[Data entries]
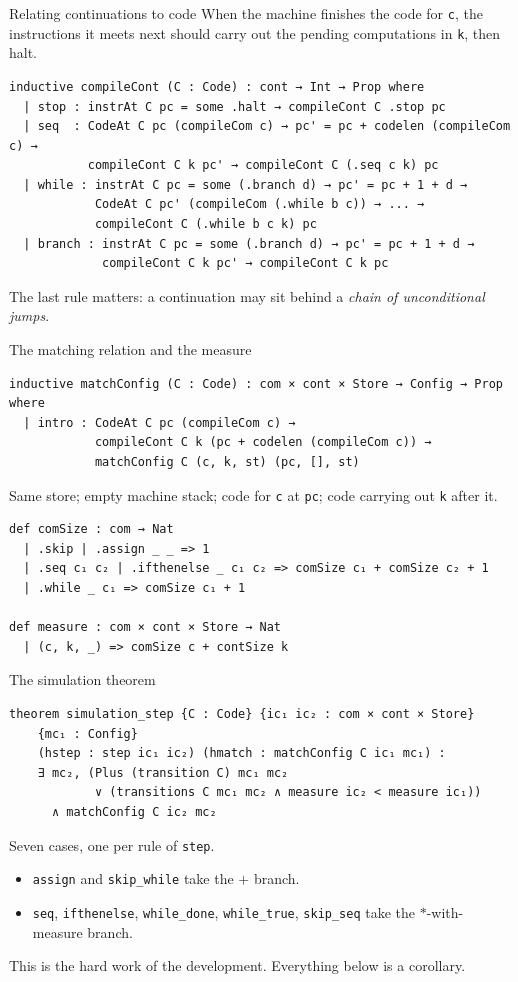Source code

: \documentclass[aspectratio=169,10pt]{beamer}
\newcommand{\code}[1]{\texttt{\small #1}}
\begin{document}
\begin{frame}[fragile]{Relating continuations to code}
When the machine finishes the code for \code{c}, the instructions it meets
next should carry out the pending computations in \code{k}, then halt.
\begin{lstlisting}
inductive compileCont (C : Code) : cont → Int → Prop where
  | stop : instrAt C pc = some .halt → compileCont C .stop pc
  | seq  : CodeAt C pc (compileCom c) → pc' = pc + codelen (compileCom c) →
           compileCont C k pc' → compileCont C (.seq c k) pc
  | while : instrAt C pc = some (.branch d) → pc' = pc + 1 + d →
            CodeAt C pc' (compileCom (.while b c)) → ... →
            compileCont C (.while b c k) pc
  | branch : instrAt C pc = some (.branch d) → pc' = pc + 1 + d →
             compileCont C k pc' → compileCont C k pc
\end{lstlisting}
The last rule matters: a continuation may sit behind a \emph{chain of
unconditional jumps}.
\end{frame}

\begin{frame}[fragile]{The matching relation and the measure}
\begin{lstlisting}
inductive matchConfig (C : Code) : com × cont × Store → Config → Prop where
  | intro : CodeAt C pc (compileCom c) →
            compileCont C k (pc + codelen (compileCom c)) →
            matchConfig C (c, k, st) (pc, [], st)
\end{lstlisting}
Same store; empty machine stack; code for \code{c} at \code{pc}; code
carrying out \code{k} after it.
\begin{lstlisting}
def comSize : com → Nat
  | .skip | .assign _ _ => 1
  | .seq c₁ c₂ | .ifthenelse _ c₁ c₂ => comSize c₁ + comSize c₂ + 1
  | .while _ c₁ => comSize c₁ + 1

def measure : com × cont × Store → Nat
  | (c, k, _) => comSize c + contSize k
\end{lstlisting}
\end{frame}

\begin{frame}[fragile]{The simulation theorem}
\begin{lstlisting}
theorem simulation_step {C : Code} {ic₁ ic₂ : com × cont × Store}
    {mc₁ : Config}
    (hstep : step ic₁ ic₂) (hmatch : matchConfig C ic₁ mc₁) :
    ∃ mc₂, (Plus (transition C) mc₁ mc₂
            ∨ (transitions C mc₁ mc₂ ∧ measure ic₂ < measure ic₁))
      ∧ matchConfig C ic₂ mc₂
\end{lstlisting}
Seven cases, one per rule of \code{step}.
\medskip

\begin{itemize}
\item \code{assign} and \code{skip\_while} take the $+$ branch.
\item \code{seq}, \code{ifthenelse}, \code{while\_done}, \code{while\_true},
      \code{skip\_seq} take the $*$-with-measure branch.
\end{itemize}
\medskip

This is the hard work of the development.  Everything below is a corollary.
\end{frame}
\end{document}
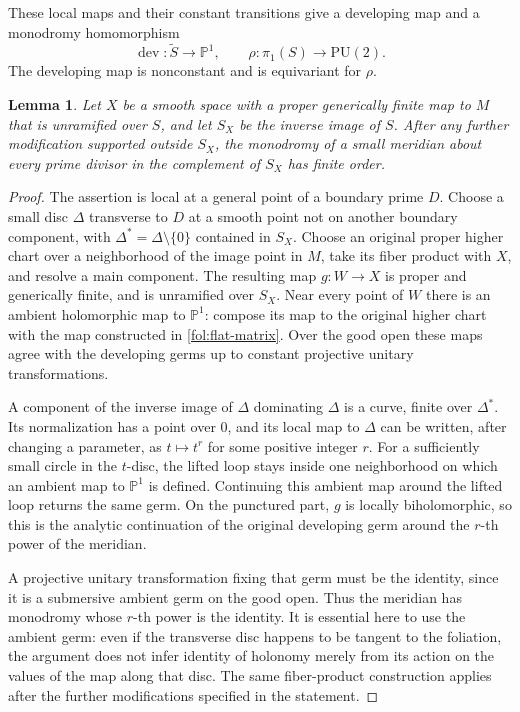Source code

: \documentclass[11pt,letterpaper]{article}
\newcommand{\PP}{\mathbb{P}}
\newtheorem{lemma}[theorem]{Lemma}
\theoremstyle{definition}
\theoremstyle{remark}
\begin{document}
These local maps and their constant transitions give a developing map
and a monodromy homomorphism
\begin{equation}\label{fol:developing-map}
 \operatorname{dev}\colon\widetilde S\to\PP^1,\qquad
 \rho\colon\pi_1(S)\to\mathrm{PU}(2).
\end{equation}
The developing map is nonconstant and is equivariant for $\rho$.

\begin{lemma}\label{fol:finite-meridians}
Let $X$ be a smooth space with a proper generically finite map to $M$
that is unramified over $S$, and let $S_X$ be the inverse image of $S$.
After any further modification supported outside $S_X$, the monodromy
of a small meridian about every prime divisor in the complement of
$S_X$ has finite order.
\end{lemma}

\begin{proof}
The assertion is local at a general point of a boundary prime $D$.
Choose a small disc $\Delta$ transverse to $D$ at a smooth point not
on another boundary component, with $\Delta^*=\Delta\setminus\{0\}$
contained in $S_X$.  Choose an original proper higher chart over a
neighborhood of the image point in $M$, take its fiber product with
$X$, and resolve a main component.  The resulting map
$g\colon W\to X$ is proper and generically finite, and is unramified
over $S_X$.  Near every point of $W$ there is an ambient holomorphic
map to $\PP^1$: compose its map to the original higher chart with the
map constructed in \eqref{fol:flat-matrix}.  Over the good open these
maps agree with the developing germs up to constant projective
unitary transformations.

A component of the inverse image of $\Delta$ dominating $\Delta$
is a curve, finite over $\Delta^*$.  Its normalization has a point over
$0$, and its local map to $\Delta$ can be written, after changing a
parameter, as $t\mapsto t^r$ for some positive integer $r$.
For a sufficiently small circle in the $t$-disc, the lifted loop stays
inside one neighborhood on which an ambient map to $\PP^1$ is
defined.  Continuing this ambient map around the lifted loop returns
the same germ.  On the punctured part, $g$ is locally biholomorphic,
so this is the analytic continuation of the original developing germ
around the $r$-th power of the meridian.

A projective unitary transformation fixing that germ must be the
identity, since it is a submersive ambient germ on the good open.
Thus the meridian has monodromy whose $r$-th power is the identity.
It is essential here to use the ambient germ: even if the transverse
disc happens to be tangent to the foliation, the argument does not
infer identity of holonomy merely from its action on the values of
the map along that disc.  The same fiber-product construction applies
after the further modifications specified in the statement.
\end{proof}
\end{document}
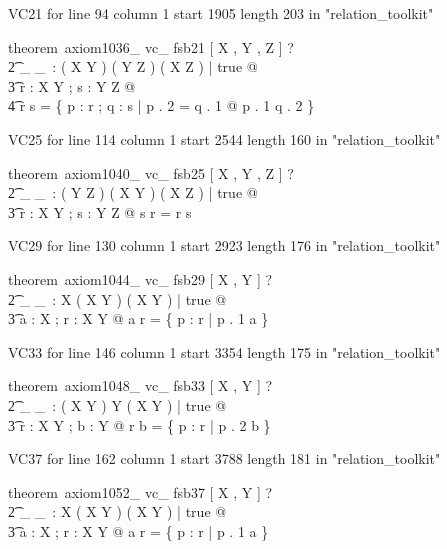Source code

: \documentclass{article}
\begin{document}
VC21 for line 94 column 1 start 1905 length 203 in "relation_toolkit"
\begin{zed}
theorem~axiom1036\_ vc\_ fsb21 [ X , Y , Z ] \vdash ? \\
   \t2 \exists \_ \comp \_~: ( X \rel Y ) \cross ( Y \rel Z ) \fun ( X \rel Z ) | true @ \\
    \t3 \forall r : X \rel Y ; s : Y \rel Z @ \\
     \t4 r \comp s = \{ p : r ; q : s | p . 2 = q . 1 @ p . 1 \mapsto q . 2 \}
\end{zed}

VC25 for line 114 column 1 start 2544 length 160 in "relation_toolkit"
\begin{zed}
theorem~axiom1040\_ vc\_ fsb25 [ X , Y , Z ] \vdash ? \\
   \t2 \exists \_ \circ \_~: ( Y \rel Z ) \cross ( X \rel Y ) \fun ( X \rel Z ) | true @ \\
    \t3 \forall r : X \rel Y ; s : Y \rel Z @ s \circ r = r \comp s
\end{zed}

VC29 for line 130 column 1 start 2923 length 176 in "relation_toolkit"
\begin{zed}
theorem~axiom1044\_ vc\_ fsb29 [ X , Y ] \vdash ? \\
   \t2 \exists \_ \dres \_~: \power X \cross ( X \rel Y ) \fun ( X \rel Y ) | true @ \\
    \t3 \forall a : \power X ; r : X \rel Y @ a \dres r = \{ p : r | p . 1 \in a \}
\end{zed}

VC33 for line 146 column 1 start 3354 length 175 in "relation_toolkit"
\begin{zed}
theorem~axiom1048\_ vc\_ fsb33 [ X , Y ] \vdash ? \\
   \t2 \exists \_ \rres \_~: ( X \rel Y ) \cross \power Y \fun ( X \rel Y ) | true @ \\
    \t3 \forall r : X \rel Y ; b : \power Y @ r \rres b = \{ p : r | p . 2 \in b \}
\end{zed}

VC37 for line 162 column 1 start 3788 length 181 in "relation_toolkit"
\begin{zed}
theorem~axiom1052\_ vc\_ fsb37 [ X , Y ] \vdash ? \\
   \t2 \exists \_ \ndres \_~: \power X \cross ( X \rel Y ) \fun ( X \rel Y ) | true @ \\
    \t3 \forall a : \power X ; r : X \rel Y @ a \ndres r = \{ p : r | p . 1 \notin a \}
\end{zed}
\end{document}
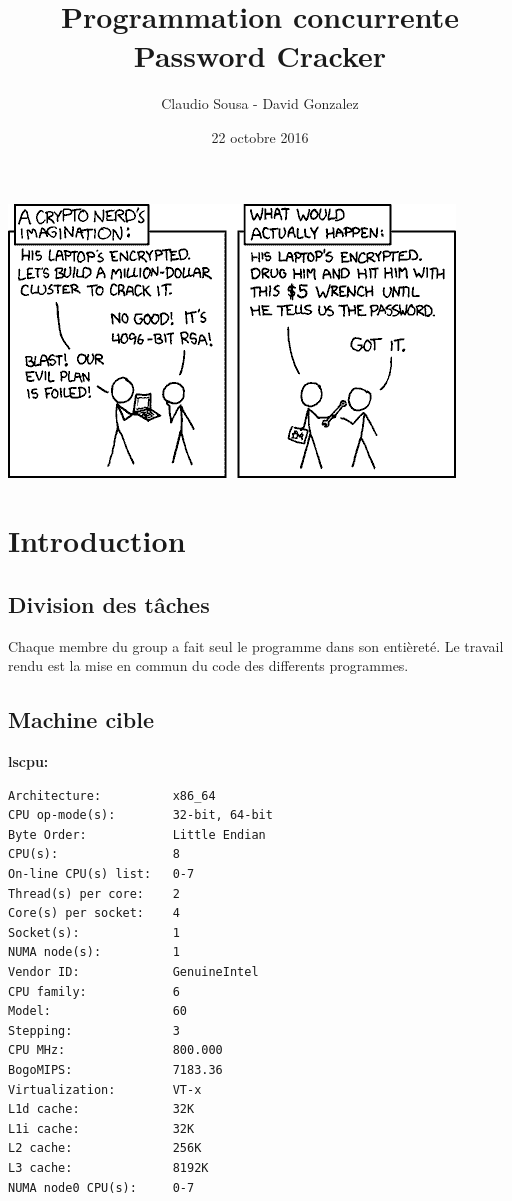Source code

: \documentclass[11pt, a4paper]{article}
\begin{document}
\title
{
    \Huge{Programmation concurrente} \\
    \Huge{Password Cracker}
}
\author
{
	\LARGE{Claudio Sousa - David Gonzalez}
}
\date{22 octobre 2016}
\maketitle

\vspace{50pt}

\begin{center}
    \includegraphics[scale=.8]{frontpage.png}
\end{center}

\thispagestyle{empty}

\newpage

\section{Introduction}
\subsection{Division des tâches}
Chaque membre du group a fait seul le programme dans son entièreté. Le travail rendu est la mise en commun du code des differents programmes.

\subsection{Machine cible}
\textbf{lscpu:}
\begin{lstlisting}
Architecture:          x86_64
CPU op-mode(s):        32-bit, 64-bit
Byte Order:            Little Endian
CPU(s):                8
On-line CPU(s) list:   0-7
Thread(s) per core:    2
Core(s) per socket:    4
Socket(s):             1
NUMA node(s):          1
Vendor ID:             GenuineIntel
CPU family:            6
Model:                 60
Stepping:              3
CPU MHz:               800.000
BogoMIPS:              7183.36
Virtualization:        VT-x
L1d cache:             32K
L1i cache:             32K
L2 cache:              256K
L3 cache:              8192K
NUMA node0 CPU(s):     0-7
\end{lstlisting}
\end{document}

What the task asks: Look above for lines with the word "transitions" and copy them all.

Completed task:
            ∨ (transitions C mc₁ mc₂ ∧ measure ic₂ < measure ic₁))
These local maps and their constant transitions give a developing map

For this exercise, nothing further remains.